**Goal of the exercise**: The lines from the top of the records below through the one containing "Sau khi Thế" are to be transcribed exactly, and nothing else is to be added.

**Data listing**:
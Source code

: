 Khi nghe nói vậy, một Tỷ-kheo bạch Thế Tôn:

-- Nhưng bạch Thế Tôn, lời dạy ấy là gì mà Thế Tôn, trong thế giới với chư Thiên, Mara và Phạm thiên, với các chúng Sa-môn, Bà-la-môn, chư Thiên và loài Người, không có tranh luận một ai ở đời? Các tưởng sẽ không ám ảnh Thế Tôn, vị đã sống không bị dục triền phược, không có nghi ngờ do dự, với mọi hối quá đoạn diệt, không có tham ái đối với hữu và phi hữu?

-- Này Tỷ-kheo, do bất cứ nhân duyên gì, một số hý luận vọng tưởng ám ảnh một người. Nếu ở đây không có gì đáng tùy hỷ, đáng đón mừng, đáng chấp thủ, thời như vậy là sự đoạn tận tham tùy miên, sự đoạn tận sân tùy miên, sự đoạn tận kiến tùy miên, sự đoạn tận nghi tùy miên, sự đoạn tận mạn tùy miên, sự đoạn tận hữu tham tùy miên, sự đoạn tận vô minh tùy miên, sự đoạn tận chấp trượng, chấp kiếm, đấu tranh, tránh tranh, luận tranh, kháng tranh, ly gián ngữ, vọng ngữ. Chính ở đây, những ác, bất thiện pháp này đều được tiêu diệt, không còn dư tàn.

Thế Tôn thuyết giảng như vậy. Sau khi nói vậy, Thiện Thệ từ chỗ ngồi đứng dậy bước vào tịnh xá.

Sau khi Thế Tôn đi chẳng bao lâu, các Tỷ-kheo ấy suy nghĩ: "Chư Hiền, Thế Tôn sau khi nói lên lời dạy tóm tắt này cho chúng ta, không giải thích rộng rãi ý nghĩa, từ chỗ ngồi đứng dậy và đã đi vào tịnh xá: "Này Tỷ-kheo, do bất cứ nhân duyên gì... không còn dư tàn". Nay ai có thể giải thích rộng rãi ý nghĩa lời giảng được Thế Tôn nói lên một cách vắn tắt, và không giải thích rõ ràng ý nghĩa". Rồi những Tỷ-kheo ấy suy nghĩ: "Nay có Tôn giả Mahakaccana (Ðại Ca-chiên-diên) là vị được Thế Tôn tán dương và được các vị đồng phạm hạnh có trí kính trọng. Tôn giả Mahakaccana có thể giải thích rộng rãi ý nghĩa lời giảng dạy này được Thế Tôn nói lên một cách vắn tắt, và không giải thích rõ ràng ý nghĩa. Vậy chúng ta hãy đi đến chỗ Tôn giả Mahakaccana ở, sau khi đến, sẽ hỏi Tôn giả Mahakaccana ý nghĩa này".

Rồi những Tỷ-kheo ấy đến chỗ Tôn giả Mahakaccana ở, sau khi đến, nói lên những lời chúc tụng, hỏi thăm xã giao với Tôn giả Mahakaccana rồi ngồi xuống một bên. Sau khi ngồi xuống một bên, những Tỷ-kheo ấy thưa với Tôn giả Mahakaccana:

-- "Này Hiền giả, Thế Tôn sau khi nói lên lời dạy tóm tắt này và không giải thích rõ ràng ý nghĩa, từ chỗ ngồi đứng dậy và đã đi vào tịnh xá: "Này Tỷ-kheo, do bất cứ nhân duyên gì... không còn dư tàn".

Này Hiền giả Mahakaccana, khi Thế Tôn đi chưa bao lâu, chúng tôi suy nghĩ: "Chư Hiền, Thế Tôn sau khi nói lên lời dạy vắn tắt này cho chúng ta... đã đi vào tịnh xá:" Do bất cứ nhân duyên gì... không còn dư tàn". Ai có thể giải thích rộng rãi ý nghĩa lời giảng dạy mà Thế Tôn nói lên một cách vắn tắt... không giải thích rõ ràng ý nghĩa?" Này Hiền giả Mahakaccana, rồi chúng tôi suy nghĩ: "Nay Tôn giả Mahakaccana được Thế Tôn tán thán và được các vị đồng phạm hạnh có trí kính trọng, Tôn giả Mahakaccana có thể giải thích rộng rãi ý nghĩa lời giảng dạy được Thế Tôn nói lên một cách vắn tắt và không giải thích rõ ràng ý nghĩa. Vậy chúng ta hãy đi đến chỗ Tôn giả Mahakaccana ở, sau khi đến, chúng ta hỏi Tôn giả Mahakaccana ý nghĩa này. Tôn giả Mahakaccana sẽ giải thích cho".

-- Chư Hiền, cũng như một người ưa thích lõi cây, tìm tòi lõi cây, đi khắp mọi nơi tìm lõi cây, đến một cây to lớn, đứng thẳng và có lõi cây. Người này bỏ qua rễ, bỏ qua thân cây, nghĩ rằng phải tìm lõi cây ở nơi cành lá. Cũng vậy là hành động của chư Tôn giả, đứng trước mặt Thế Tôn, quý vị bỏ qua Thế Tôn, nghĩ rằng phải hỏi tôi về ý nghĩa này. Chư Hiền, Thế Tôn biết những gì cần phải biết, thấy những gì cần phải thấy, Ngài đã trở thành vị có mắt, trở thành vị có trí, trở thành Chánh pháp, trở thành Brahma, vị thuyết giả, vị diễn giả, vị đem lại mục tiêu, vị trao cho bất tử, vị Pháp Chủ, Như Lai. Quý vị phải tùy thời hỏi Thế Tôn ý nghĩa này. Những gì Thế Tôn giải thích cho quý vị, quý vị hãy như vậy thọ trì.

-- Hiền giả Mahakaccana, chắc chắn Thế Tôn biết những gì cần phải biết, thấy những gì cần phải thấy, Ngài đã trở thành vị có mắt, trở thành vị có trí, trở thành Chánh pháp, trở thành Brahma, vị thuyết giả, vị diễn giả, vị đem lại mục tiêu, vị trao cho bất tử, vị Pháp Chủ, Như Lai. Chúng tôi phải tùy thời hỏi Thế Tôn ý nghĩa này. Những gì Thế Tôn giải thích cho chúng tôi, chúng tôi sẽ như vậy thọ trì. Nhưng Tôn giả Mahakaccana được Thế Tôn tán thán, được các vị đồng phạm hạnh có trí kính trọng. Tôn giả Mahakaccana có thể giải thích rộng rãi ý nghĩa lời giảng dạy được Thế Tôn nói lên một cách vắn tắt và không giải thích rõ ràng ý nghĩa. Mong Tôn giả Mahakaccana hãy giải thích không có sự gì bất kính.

**Exercise response**:
Source code

: Khi nghe nói vậy, một Tỷ-kheo bạch Thế Tôn:

-- Nhưng bạch Thế Tôn, lời dạy ấy là gì mà Thế Tôn, trong thế giới với chư Thiên, Mara và Phạm thiên, với các chúng Sa-môn, Bà-la-môn, chư Thiên và loài Người, không có tranh luận một ai ở đời? Các tưởng sẽ không ám ảnh Thế Tôn, vị đã sống không bị dục triền phược, không có nghi ngờ do dự, với mọi hối quá đoạn diệt, không có tham ái đối với hữu và phi hữu?

-- Này Tỷ-kheo, do bất cứ nhân duyên gì, một số hý luận vọng tưởng ám ảnh một người. Nếu ở đây không có gì đáng tùy hỷ, đáng đón mừng, đáng chấp thủ, thời như vậy là sự đoạn tận tham tùy miên, sự đoạn tận sân tùy miên, sự đoạn tận kiến tùy miên, sự đoạn tận nghi tùy miên, sự đoạn tận mạn tùy miên, sự đoạn tận hữu tham tùy miên, sự đoạn tận vô minh tùy miên, sự đoạn tận chấp trượng, chấp kiếm, đấu tranh, tránh tranh, luận tranh, kháng tranh, ly gián ngữ, vọng ngữ. Chính ở đây, những ác, bất thiện pháp này đều được tiêu diệt, không còn dư tàn.

Thế Tôn thuyết giảng như vậy. Sau khi nói vậy, Thiện Thệ từ chỗ ngồi đứng dậy bước vào tịnh xá.

Sau khi Thế Tôn đi chẳng bao lâu, các Tỷ-kheo ấy suy nghĩ: "Chư Hiền, Thế Tôn sau khi nói lên lời dạy tóm tắt này cho chúng ta, không giải thích rộng rãi ý nghĩa, từ chỗ ngồi đứng dậy và đã đi vào tịnh xá: "Này Tỷ-kheo, do bất cứ nhân duyên gì... không còn dư tàn". Nay ai có thể giải thích rộng rãi ý nghĩa lời giảng được Thế Tôn nói lên một cách vắn tắt, và không giải thích rõ ràng ý nghĩa". Rồi những Tỷ-kheo ấy suy nghĩ: "Nay có Tôn giả Mahakaccana (Ðại Ca-chiên-diên) là vị được Thế Tôn tán dương và được các vị đồng phạm hạnh có trí kính trọng. Tôn giả Mahakaccana có thể giải thích rộng rãi ý nghĩa lời giảng dạy này được Thế Tôn nói lên một cách vắn tắt, và không giải thích rõ ràng ý nghĩa. Vậy chúng ta hãy đi đến chỗ Tôn giả Mahakaccana ở, sau khi đến, sẽ hỏi Tôn giả Mahakaccana ý nghĩa này".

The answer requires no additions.